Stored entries
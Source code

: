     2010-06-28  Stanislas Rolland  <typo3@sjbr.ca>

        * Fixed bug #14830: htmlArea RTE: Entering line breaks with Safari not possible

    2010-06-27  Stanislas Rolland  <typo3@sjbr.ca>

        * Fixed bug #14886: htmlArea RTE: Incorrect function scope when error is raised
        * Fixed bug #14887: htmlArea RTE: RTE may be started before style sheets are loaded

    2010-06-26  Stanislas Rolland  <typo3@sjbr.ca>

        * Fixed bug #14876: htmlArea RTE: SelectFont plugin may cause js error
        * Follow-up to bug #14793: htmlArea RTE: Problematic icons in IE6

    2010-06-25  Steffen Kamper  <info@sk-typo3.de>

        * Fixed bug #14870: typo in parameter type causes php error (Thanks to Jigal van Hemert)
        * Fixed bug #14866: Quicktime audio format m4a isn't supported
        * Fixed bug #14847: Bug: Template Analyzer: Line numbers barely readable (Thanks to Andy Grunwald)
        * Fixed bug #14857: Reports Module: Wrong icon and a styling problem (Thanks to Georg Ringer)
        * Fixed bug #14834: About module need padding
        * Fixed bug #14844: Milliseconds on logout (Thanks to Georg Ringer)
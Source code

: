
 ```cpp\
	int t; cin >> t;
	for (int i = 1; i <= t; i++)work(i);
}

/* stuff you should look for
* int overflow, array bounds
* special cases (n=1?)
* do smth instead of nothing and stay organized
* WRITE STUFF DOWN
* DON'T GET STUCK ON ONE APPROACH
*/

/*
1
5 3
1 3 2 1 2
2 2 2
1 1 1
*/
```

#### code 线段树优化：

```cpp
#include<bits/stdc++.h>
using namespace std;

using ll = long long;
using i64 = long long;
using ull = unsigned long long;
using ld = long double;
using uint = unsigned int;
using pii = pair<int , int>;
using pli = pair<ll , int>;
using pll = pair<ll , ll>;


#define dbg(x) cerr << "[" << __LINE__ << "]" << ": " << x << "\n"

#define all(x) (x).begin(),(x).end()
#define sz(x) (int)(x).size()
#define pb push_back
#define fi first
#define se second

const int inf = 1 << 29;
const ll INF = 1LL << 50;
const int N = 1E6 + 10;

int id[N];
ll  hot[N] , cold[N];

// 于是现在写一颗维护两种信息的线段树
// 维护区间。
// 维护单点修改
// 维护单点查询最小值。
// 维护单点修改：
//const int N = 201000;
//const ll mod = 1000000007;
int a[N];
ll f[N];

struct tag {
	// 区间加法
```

WORK REQUEST → Check every line above for the string "define" and copy those that have it.

RESPONSE AREA →
#define dbg(x) cerr << "[" << __LINE__ << "]" << ": " << x << "\n"
#define all(x) (x).begin(),(x).end()
#define sz(x) (int)(x).size()
#define pb push_back
#define fi first
#define se second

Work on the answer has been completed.